O dano moral coletivo é observado in re ipsa, quer dizer, faz-se perceptível e se verifica em decorrência da conduta ilícita que viola de maneira grave interesses de natureza transindividual.

Nesse sentido, não se cogita de prova de prejuízo para a configuração do dano moral coletivo, considerando que esse dano se evidencia do próprio fato da violação — este sim (o fato em si) passível de comprovação. (MEDEIROS NETO, 2015).

Em razão do exposto, não há dúvidas de que o dano moral coletivo restou configurado. É indefensável a prática de desviar doações, revendê-las, criar ‘vaquinhas fakes’, desviar valores e enriquecer-se de maneira criminosa em detrimento das vítimas das enchentes e da boa-fé de quem quer ajudar.

Conclusão

Diante do exposto e considerando o que foi analisado e estudado, é evidente que os atos de desviar produtos doados e aplicar golpes virtuais com doações falsas cometidos em meio às tragédias no Rio Grande do Sul configuram um claro exemplo de dano moral coletivo.

Não podemos tratar esses atos de outra forma, visto que não apenas lesaram individualmente as vítimas das enchentes, mas atingiram profundamente os valores éticos mínimos da comunidade e a moralidade da sociedade como um todo, retirando o básico de quem estava em extrema situação de vulnerabilidade e gerando receios em todo o país para se fazer doações, pois o cidadão que queria ajudar poderia ser vítima de um golpe financeiro.

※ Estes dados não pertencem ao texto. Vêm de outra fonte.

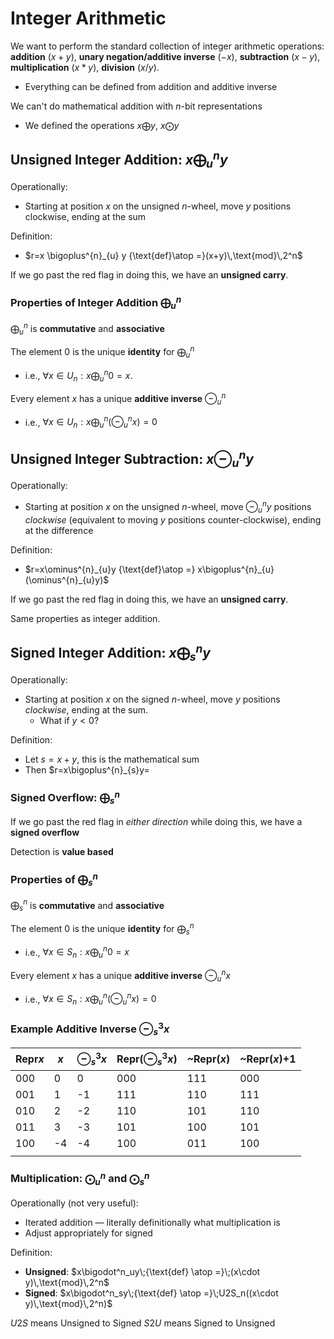 # Integer Arithmetic

We want to perform the standard collection of integer arithmetic operations: **addition** $(x+y)$, **unary negation/additive inverse** $(-x)$, **subtraction** $(x-y)$, **multiplication** $(x * y)$, **division** $(x/y)$.
- Everything can be defined from addition and additive inverse 

We can't do mathematical addition with $n$-bit representations
- We defined the operations $x\bigoplus y$, $x\bigodot y$  


## Unsigned Integer Addition: $x \bigoplus^{n}_{u} y$ 

Operationally:
- Starting at position $x$ on the unsigned $n$-wheel, move $y$ positions clockwise, ending at the sum

Definition:
- $r=x \bigoplus^{n}_{u} y {\text{def}\atop =}(x+y)\,\text{mod}\,2^n$ 

If we go past the red flag in doing this, we have an **unsigned carry**.

### Properties of Integer Addition $\bigoplus^{n}_{u}$

$\bigoplus^{n}_{u}$ is **commutative** and **associative**

The element $0$ is the unique **identity** for $\bigoplus^{n}_{u}$
- i.e., $\forall x\in U_n: x\bigoplus^{n}_{u}0=x$.

Every element $x$ has a unique **additive inverse** $\ominus^{n}_{u}$
- i.e., $\forall x\in U_n: x\bigoplus^{n}_{u}(\ominus^{n}_{u}x)=0$ 

## Unsigned Integer Subtraction: $x \ominus^{n}_{u}y$ 

Operationally:
- Starting at position $x$ on the unsigned $n$-wheel, move $\ominus^{n}_{u}y$ positions *clockwise* (equivalent to moving $y$ positions counter-clockwise), ending at the difference

Definition:
- $r=x\ominus^{n}_{u}y {\text{def}\atop =} x\bigoplus^{n}_{u}(\ominus^{n}_{u}y)$ 

If we go past the red flag in doing this, we have an **unsigned carry**.

Same properties as integer addition.

## Signed Integer Addition: $x\bigoplus^{n}_{s}y$

Operationally:
- Starting at position $x$ on the signed $n$-wheel, move $y$ positions *clockwise*, ending at the sum. 
	- What if $y<0$?

Definition:
- Let $s=x+y$, this is the mathematical sum
- Then $r=x\bigoplus^{n}_{s}y=

### Signed Overflow: $\bigoplus^{n}_{s}$

If we go past the red flag in *either direction* while doing this, we have a **signed overflow**

Detection is **value based**

### Properties of $\bigoplus^{n}_{s}$

$\bigoplus^{n}_{s}$ is **commutative** and **associative**

The element $0$ is the unique **identity** for $\bigoplus^{n}_{s}$
- i.e., $\forall x\in S_n: x\bigoplus^{n}_{u}0=x$

Every element $x$ has a unique **additive inverse** $\ominus^{n}_{u}x$ 
- i.e., $\forall x\in S_n: x\bigoplus^{n}_{u}(\ominus^{n}_{u}x)=0$


### Example Additive Inverse $\ominus^3_sx$ 

| Repr$x$ | $x$ | $\ominus^3_sx$ | Repr($\ominus^3_sx$) | ~Repr($x$) | ~Repr($x$)+1 |
| ---- | ---- | ---- | ---- | ---- | ---- |
| 000 | 0 | 0 | 000 | 111 | 000 |
| 001 | 1 | -1 | 111 | 110 | 111 |
| 010 | 2 | -2 | 110 | 101 | 110 |
| 011 | 3 | -3 | 101 | 100 | 101 |
| 100 | -4 | -4 | 100 | 011 | 100 |
|  |  |  |  |  |  |


### Multiplication: $\bigodot^n_u$ and $\bigodot^n_s$

Operationally (not very useful):
- Iterated addition — literally definitionally what multiplication is
- Adjust appropriately for signed

Definition:
- **Unsigned**: $x\bigodot^n_uy\;{\text{def} \atop =}\;(x\cdot y)\,\text{mod}\,2^n$ 
- **Signed**: $x\bigodot^n_sy\;{\text{def} \atop =}\;U2S_n((x\cdot y)\,\text{mod}\,2^n)$ 

$U2S$ means Unsigned to Signed
$S2U$ means Signed to Unsigned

Portanto, defende o presente escrito que a condenação dos responsáveis deve contemplar a reparação do dano moral coletivo, além das penalidades criminais inerentes aos delitos cometidos, devendo ser observados os critérios de proporcionalidade, moderação e razoabilidade, além de cumprir com a função sancionatória e pedagógica da indenização, já ficando criticada a condenação em valores irrisórios, devemos trabalhar algo significativo, pois as condutas foram gravíssimas e retirou de quem estava necessitado.

O Ministério Público, conforme estabelecido na Legislação (Lei n. 7.347/1985 c/c Lei Complementar n.  75/1993), possui legitimidade para propor Ação Civil Pública contra as pessoas que cometeram esses ilícitos e/ou integraram organizações criminosas para esse fim, podendo pleitear a condenação solidária de todos os envolvidos, conforme apurado pelas investigações policiais nos inquéritos competentes e nos processos criminais.

 

Referências

___________________

BITTAR FILHO, Carlos Alberto. Do dano moral coletivo no atual contexto jurídico brasileiro. Revista de Direito do Consumidor, São Paulo, n. 12, p. 44-62, out./dez. 1994

BRASIL. Superior Tribunal de Justiça. Recurso Especial n. 1.473.846/SP. Relator: Ministro Ricardo Villas Bôas Cueva. Terceira Turma. Julgado em 21 fev. 2017. Diário da Justiça Eletrônico, Brasília, DF, 24 fev. 2017.

BRASIL. Superior Tribunal de Justiça. Recurso Especial n. 1.610.821/RJ. Relator: Ministro Luis Felipe Salomão. Quarta Turma. Julgado em 15 dez. 2020. Diário da Justiça Eletrônico, Brasília, DF, 26 fev. 2021.

MEDEIROS NETO, Xisto Tiago de. O dano moral coletivo e a sua reparação. 2015. Disponível em: Link. Acesso em: 2 jun. 2024.

ZOGHBI, Priscila Kühl. Poder de Controle e Direito à Privacidade do Trabalhador nas Redes Sociais, Rio de Janeiro: Editora Lumen Juris, 2021.